[Stored data entries]
——————————

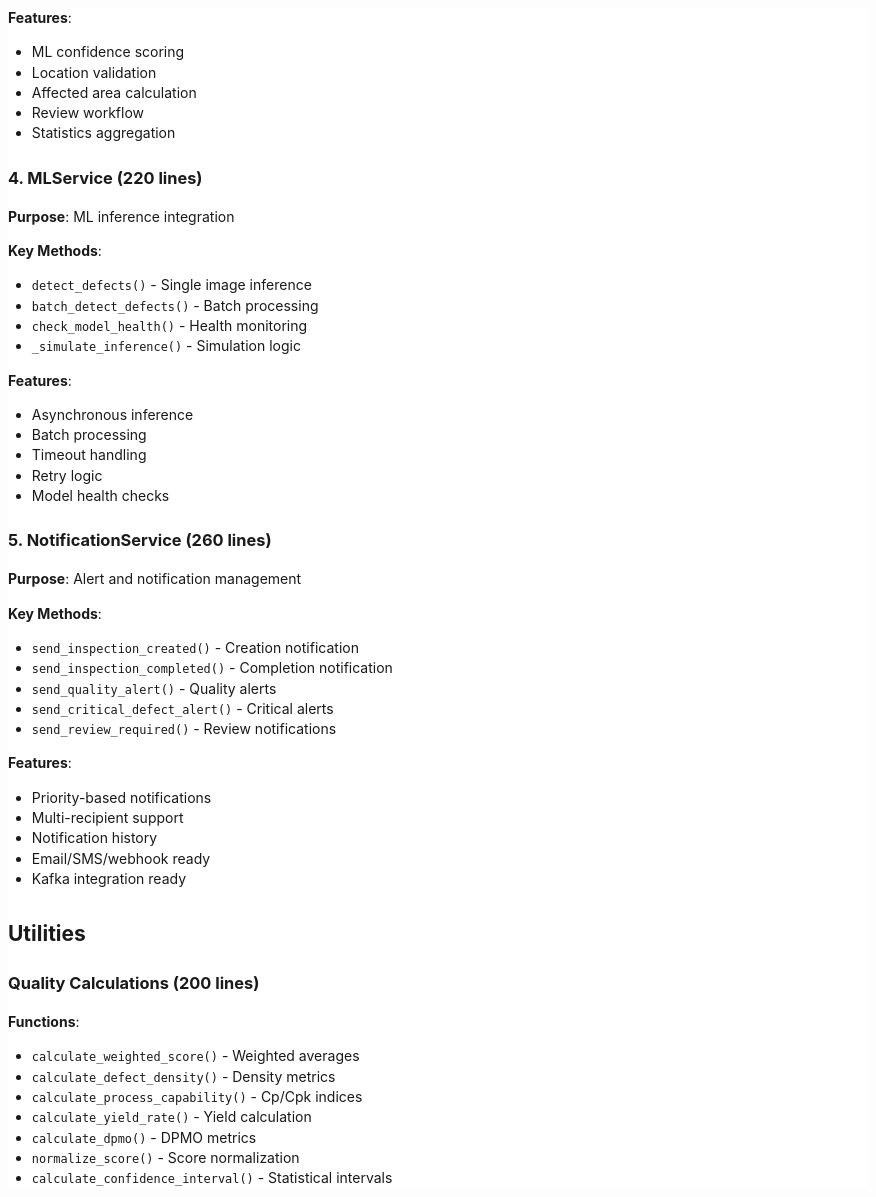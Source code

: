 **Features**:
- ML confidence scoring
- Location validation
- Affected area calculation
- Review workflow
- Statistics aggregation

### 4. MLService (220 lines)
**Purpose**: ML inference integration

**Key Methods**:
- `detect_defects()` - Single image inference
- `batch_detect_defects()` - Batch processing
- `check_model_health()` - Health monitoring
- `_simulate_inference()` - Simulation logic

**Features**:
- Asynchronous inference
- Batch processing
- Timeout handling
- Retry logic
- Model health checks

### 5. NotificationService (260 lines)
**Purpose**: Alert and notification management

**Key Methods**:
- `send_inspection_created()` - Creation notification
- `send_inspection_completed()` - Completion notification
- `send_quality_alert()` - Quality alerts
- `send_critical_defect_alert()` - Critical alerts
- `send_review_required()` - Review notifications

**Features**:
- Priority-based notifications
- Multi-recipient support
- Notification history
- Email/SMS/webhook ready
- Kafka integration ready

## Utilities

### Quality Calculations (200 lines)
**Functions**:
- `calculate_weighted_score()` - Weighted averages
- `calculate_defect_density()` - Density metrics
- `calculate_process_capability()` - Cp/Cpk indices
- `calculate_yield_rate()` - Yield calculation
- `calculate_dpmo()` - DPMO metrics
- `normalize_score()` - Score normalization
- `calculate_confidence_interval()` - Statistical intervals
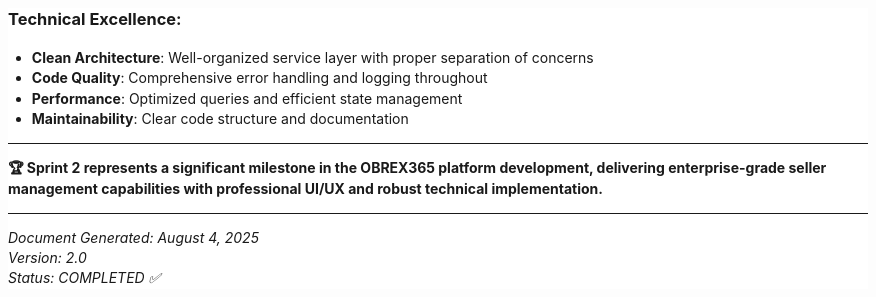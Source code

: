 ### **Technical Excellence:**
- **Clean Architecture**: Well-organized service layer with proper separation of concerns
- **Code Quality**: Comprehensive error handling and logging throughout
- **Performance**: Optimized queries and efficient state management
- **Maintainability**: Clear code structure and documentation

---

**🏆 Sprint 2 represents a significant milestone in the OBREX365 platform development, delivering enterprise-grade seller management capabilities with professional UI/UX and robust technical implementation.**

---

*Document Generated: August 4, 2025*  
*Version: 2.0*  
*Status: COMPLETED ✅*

——————————

Return all of the records above exactly as written. Omit each picture.

Source code

: **Features**:
- ML confidence scoring
- Location validation
- Affected area calculation
- Review workflow
- Statistics aggregation

### 4. MLService (220 lines)
**Purpose**: ML inference integration

**Key Methods**:
- `detect_defects()` - Single image inference
- `batch_detect_defects()` - Batch processing
- `check_model_health()` - Health monitoring
- `_simulate_inference()` - Simulation logic

**Features**:
- Asynchronous inference
- Batch processing
- Timeout handling
- Retry logic
- Model health checks

### 5. NotificationService (260 lines)
**Purpose**: Alert and notification management

**Key Methods**:
- `send_inspection_created()` - Creation notification
- `send_inspection_completed()` - Completion notification
- `send_quality_alert()` - Quality alerts
- `send_critical_defect_alert()` - Critical alerts
- `send_review_required()` - Review notifications

**Features**:
- Priority-based notifications
- Multi-recipient support
- Notification history
- Email/SMS/webhook ready
- Kafka integration ready

## Utilities

### Quality Calculations (200 lines)
**Functions**:
- `calculate_weighted_score()` - Weighted averages
- `calculate_defect_density()` - Density metrics
- `calculate_process_capability()` - Cp/Cpk indices
- `calculate_yield_rate()` - Yield calculation
- `calculate_dpmo()` - DPMO metrics
- `normalize_score()` - Score normalization
- `calculate_confidence_interval()` - Statistical intervals
Source code

: ### **Technical Excellence:**
- **Clean Architecture**: Well-organized service layer with proper separation of concerns
- **Code Quality**: Comprehensive error handling and logging throughout
- **Performance**: Optimized queries and efficient state management
- **Maintainability**: Clear code structure and documentation

---

**🏆 Sprint 2 represents a significant milestone in the OBREX365 platform development, delivering enterprise-grade seller management capabilities with professional UI/UX and robust technical implementation.**

---

*Document Generated: August 4, 2025*  
*Version: 2.0*  
*Status: COMPLETED ✅*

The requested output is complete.